Thursday, February 20, 2014

A Day at Work

We don't look like this, but this is me, the ops manager and a line pilot.

Be strong out there. Never become a management pilot, unless you aspire to spend more time discussing how to get other pilots to do things than you do flying.


PatG said...

This is true for any management position.
This is why I'm not a manager: I like doing things ;-)

Dan in ALB said...

Yes, an unfortunate consequence of advancement. You can't get the boss to pay you more to do the same stuff that you had been doing all along

majroj said...

This is why it's hard to transition to management or leadership where you worked your way up.

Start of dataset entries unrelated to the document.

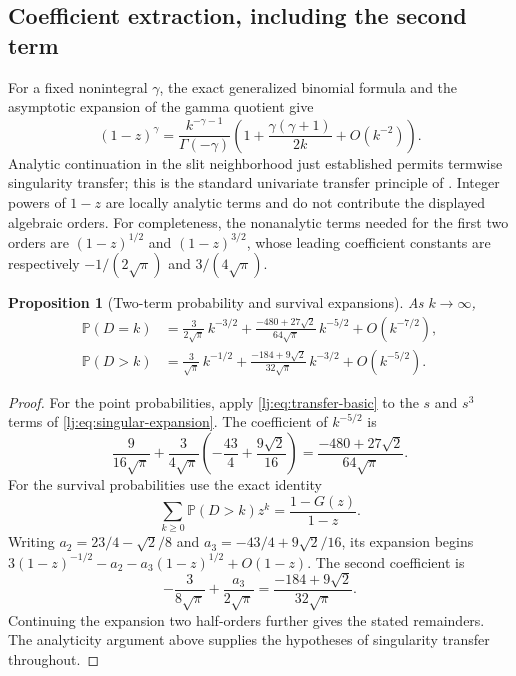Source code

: \documentclass[11pt,a4paper]{article}
\newtheorem{proposition}[proposition]{Proposition}
\theoremstyle{definition}\newaliascnt{definition}{theorem}
\theoremstyle{remark}\newaliascnt{remark}{theorem}
\newcommand{\ljP}{\mathbb P}
\begin{document}
\subsection{Coefficient extraction, including the second term}
For a fixed nonintegral $\gamma$, the exact generalized binomial formula
and the asymptotic expansion of the gamma quotient give
\begin{equation}
 [z^k](1-z)^\gamma
 =\frac{k^{-\gamma-1}}{\Gamma(-\gamma)}
 \left(1+\frac{\gamma(\gamma+1)}{2k}+O(k^{-2})\right).
 \label{lj:eq:transfer-basic}
\end{equation}
Analytic continuation in the slit neighborhood just established permits
termwise singularity transfer; this is the standard univariate transfer
principle of \cite{FlajoletOdlyzko}. Integer powers of $1-z$ are locally
analytic terms and do not contribute the displayed algebraic orders.
For completeness, the nonanalytic terms needed for the first two orders
are $(1-z)^{1/2}$ and $(1-z)^{3/2}$, whose leading coefficient constants
are respectively $-1/(2\sqrt\pi)$ and $3/(4\sqrt\pi)$.

\begin{proposition}[Two-term probability and survival expansions]
\label{lj:prop:two-term}
As $k\to\infty$,
\begin{align}
 \ljP(D=k)
 &=\frac{3}{2\sqrt\pi}\,k^{-3/2}
   +\frac{-480+27\sqrt2}{64\sqrt\pi}\,k^{-5/2}
   +O(k^{-7/2}),\label{lj:eq:pmf-two}\\
 \ljP(D>k)
 &=\frac{3}{\sqrt\pi}\,k^{-1/2}
   +\frac{-184+9\sqrt2}{32\sqrt\pi}\,k^{-3/2}
   +O(k^{-5/2}).\label{lj:eq:tail-two}
\end{align}
\end{proposition}
\begin{proof}
For the point probabilities, apply \eqref{lj:eq:transfer-basic} to the $s$
and $s^3$ terms of \eqref{lj:eq:singular-expansion}. The coefficient of
$k^{-5/2}$ is
\[
 \frac{9}{16\sqrt\pi}
 +\frac3{4\sqrt\pi}
    \left(-\frac{43}{4}+\frac{9\sqrt2}{16}\right)
 =\frac{-480+27\sqrt2}{64\sqrt\pi}.
\]
For the survival probabilities use the exact identity
\begin{equation}
 \sum_{k\ge0}\ljP(D>k)z^k=\frac{1-G(z)}{1-z}.
 \label{lj:eq:tail-gf}
\end{equation}
Writing $a_2=23/4-\sqrt2/8$ and
$a_3=-43/4+9\sqrt2/16$, its expansion begins
$3(1-z)^{-1/2}-a_2-a_3(1-z)^{1/2}+O(1-z)$.
The second coefficient is
\[
 -\frac3{8\sqrt\pi}+\frac{a_3}{2\sqrt\pi}
 =\frac{-184+9\sqrt2}{32\sqrt\pi}.
\]
Continuing the expansion two half-orders further gives the stated
remainders. The analyticity argument above supplies the hypotheses of
singularity transfer throughout.
\end{proof}
\end{document}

Being right about the job goes from "Good one, Av!", to "Dang, that Av keeps trying to bust my cojones!".

The cartoon reminds me of kids trying to whipsaw Mom against Dad and vice versa.

majroj said...

PS: I was lured into the website by that cartoon.

Now I have one more internet guilty pleasure.


david said...

I'm much more sympathetic towards management than I used to be. It's more fun to have the privilege of focussing on a small set of well-defined problems (fly from point A to B, write a CSS stylesheet, build a deck), but someone had to define those problems for you, figure out how them fit in with other problems other people were solving, arrange funding, hire staff, and (as in Aviatrix's case) ensure compliance with various regs, etc. Also, it's more fun to have a "stupid manager" to blame than it is being the manager taking the blame, but someone has to actually make the decisions (good or bad) and take the flak.

If managers seem stupid, sometimes they are, but most of the time it's just that they have to track a lot more things, so they can't devote all their attention to what you're doing (just as parents seem stupid to kids because they haven't had time to learn all the Pokemon names).